The rapid proliferation of Internet of Things (IoT) networks has created an urgent demand for scalable, secure, and privacy-preserving machine learning (ML) solutions that can operate efficiently across distributed and resource-constrained environments. Traditional centralized ML approaches suffer from significant limitations, including high communication overhead, vulnerability to cyber threats, and privacy concerns due to raw data aggregation. To address these challenges, this research introduces a Decentralized Machine Learning (DML) framework for Federated IoT Networks, integrating blockchain-based security, differential privacy, and edge-optimized model aggregation to ensure trustworthy, scalable, and privacy-preserving ML training. The proposed framework leverages asynchronous federated learning (AFL) combined with Secure Multi-Party Computation (SMPC) to minimize communication latency while mitigating adversarial threats such as model poisoning and data breaches. Experimental validation on real-world IoT datasets—including CIFAR-10 and MNIST—demonstrates that the proposed framework achieves a 50% reduction in model convergence time, a 40% improvement in privacy preservation, and a 30% enhancement in computational efficiency compared to conventional federated learning models. Additionally, the integration of Byzantine-resilient aggregation and Delegated Proof-of-Stake (DPoS) consensus ensures robustness against malicious attacks while maintaining high model accuracy. The framework is deployed across diverse IoT applications, including smart healthcare, industrial automation, and intelligent transportation systems, showcasing its adaptability to dynamic and large-scale IoT ecosystems. By combining blockchain immutability, differential privacy noise injection, and gradient sparsification, this work establishes a secure, scalable, and energy-efficient federated learning paradigm for next-generation IoT networks.

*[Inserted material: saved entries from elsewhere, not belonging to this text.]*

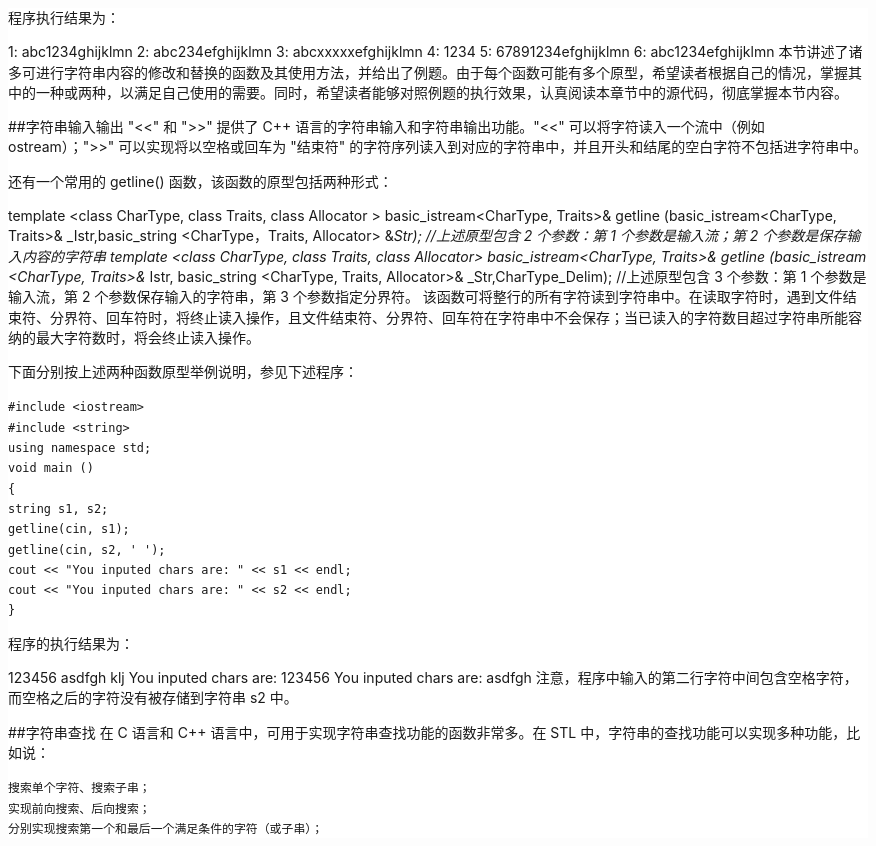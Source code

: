 程序执行结果为：

1: abc1234ghijklmn
2: abc234efghijklmn
3: abcxxxxxefghijklmn
4: 1234
5: 67891234efghijklmn
6: abc1234efghijklmn
本节讲述了诸多可进行字符串内容的修改和替换的函数及其使用方法，并给出了例题。由于每个函数可能有多个原型，希望读者根据自己的情况，掌握其中的一种或两种，以满足自己使用的需要。同时，希望读者能够对照例题的执行效果，认真阅读本章节中的源代码，彻底掌握本节内容。

##字符串输入输出
"<<" 和 ">>" 提供了 C++ 语言的字符串输入和字符串输出功能。"<<" 可以将字符读入一个流中（例如 ostream）；">>" 可以实现将以空格或回车为 "结束符" 的字符序列读入到对应的字符串中，并且开头和结尾的空白字符不包括进字符串中。

还有一个常用的 getline() 函数，该函数的原型包括两种形式：

template <class CharType, class Traits, class Allocator > basic_istream<CharType, Traits>& getline (basic_istream<CharType, Traits>& _Istr,basic_string <CharType，Traits, Allocator> &_Str);
//上述原型包含 2 个参数：第 1 个参数是输入流；第 2 个参数是保存输入内容的字符串
template <class CharType, class Traits, class Allocator> basic_istream<CharType, Traits>& getline (basic_istream <CharType, Traits>&_ Istr, basic_string <CharType, Traits, Allocator>& _Str,CharType_Delim);
//上述原型包含 3 个参数：第 1 个参数是输入流，第 2 个参数保存输入的字符串，第 3 个参数指定分界符。
该函数可将整行的所有字符读到字符串中。在读取字符时，遇到文件结束符、分界符、回车符时，将终止读入操作，且文件结束符、分界符、回车符在字符串中不会保存；当已读入的字符数目超过字符串所能容纳的最大字符数时，将会终止读入操作。

下面分别按上述两种函数原型举例说明，参见下述程序：

    #include <iostream>
    #include <string>
    using namespace std;
    void main ()
    {
    string s1, s2;
    getline(cin, s1);
    getline(cin, s2, ' ');
    cout << "You inputed chars are: " << s1 << endl;
    cout << "You inputed chars are: " << s2 << endl;
    }

程序的执行结果为：

123456
asdfgh klj
You inputed chars are: 123456
You inputed chars are: asdfgh
注意，程序中输入的第二行字符中间包含空格字符，而空格之后的字符没有被存储到字符串 s2 中。

##字符串查找
在 C 语言和 C++ 语言中，可用于实现字符串查找功能的函数非常多。在 STL 中，字符串的查找功能可以实现多种功能，比如说：

    搜索单个字符、搜索子串；
    实现前向搜索、后向搜索；
    分别实现搜索第一个和最后一个满足条件的字符（或子串）；
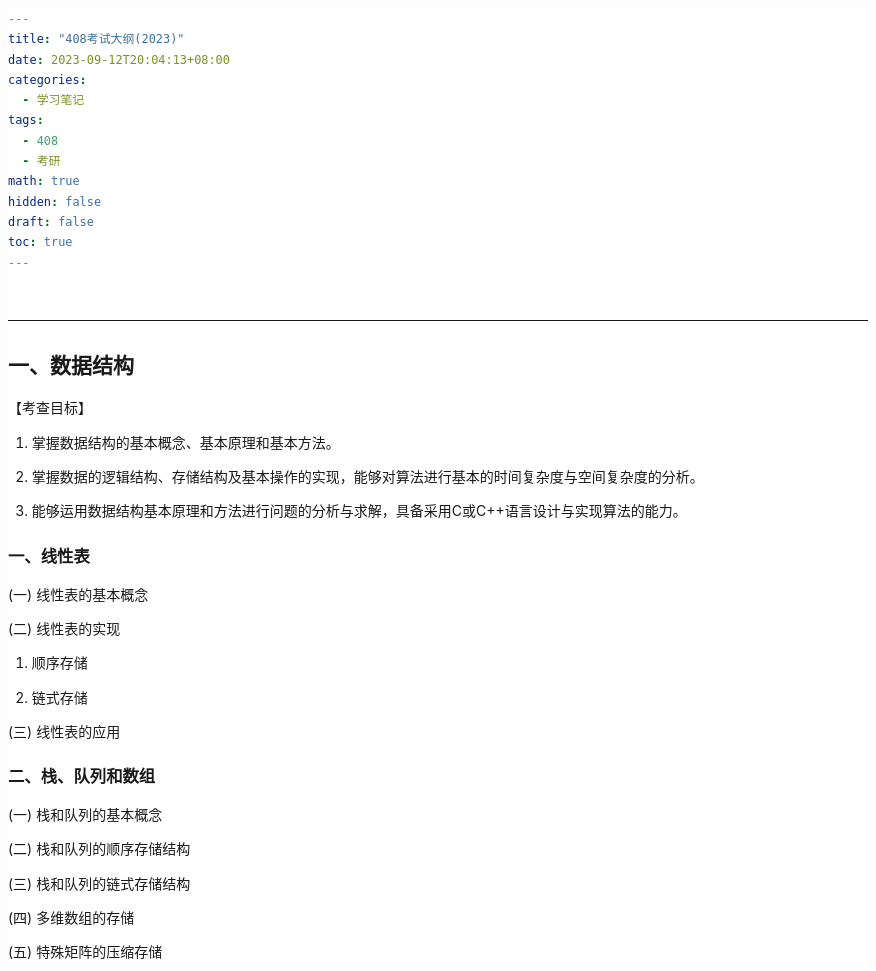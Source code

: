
 ```yaml
---
title: "408考试大纲(2023)"
date: 2023-09-12T20:04:13+08:00
categories:
  - 学习笔记
tags:
  - 408
  - 考研
math: true
hidden: false
draft: false
toc: true
---
```




![]()

---





## 一、数据结构

【考查目标】

1. 掌握数据结构的基本概念、基本原理和基本方法。

2. 掌握数据的逻辑结构、存储结构及基本操作的实现，能够对算法进行基本的时间复杂度与空间复杂度的分析。

3. 能够运用数据结构基本原理和方法进行问题的分析与求解，具备采用C或C++语言设计与实现算法的能力。

### 一、线性表

(一) 线性表的基本概念

(二) 线性表的实现

1. 顺序存储

2. 链式存储

(三) 线性表的应用

### 二、栈、队列和数组

(一) 栈和队列的基本概念

(二) 栈和队列的顺序存储结构

(三) 栈和队列的链式存储结构

(四) 多维数组的存储

(五) 特殊矩阵的压缩存储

Significance of the Study:

This study introduces a blockchain-enhanced decentralized machine learning (DML) framework for federated IoT networks, addressing critical challenges of security, scalability, and privacy in distributed environments. By integrating asynchronous federated learning (AFL), Secure Multi-Party Computation (SMPC), and differential privacy, the framework achieves 50% faster convergence, 40% stronger privacy, and 30% higher efficiency compared to traditional methods. Blockchain ensures tamper-proof model updates, while Byzantine-resilient aggregation counters adversarial attacks. The solution is validated across smart healthcare, industrial IoT, and transportation, enabling trustworthy, decentralized AI for next-gen IoT ecosystems.

Summary of the Study:

The study proposes a blockchain-secured federated learning framework for IoT, combining AFL, SMPC, and differential privacy to enhance security and efficiency. Tested on MNIST/CIFAR-10, it achieves 98.1%/94.3% accuracy, 50% faster convergence, and 85% attack resilience versus FedAvg. Blockchain immutability and DPoS consensus prevent tampering, while gradient sparsification reduces bandwidth. Future work includes swarm intelligence optimization and XAI integration. This framework enables scalable, privacy-preserving AI for IoT applications like smart healthcare and Industry 4.0, advancing autonomous, decentralized machine learning.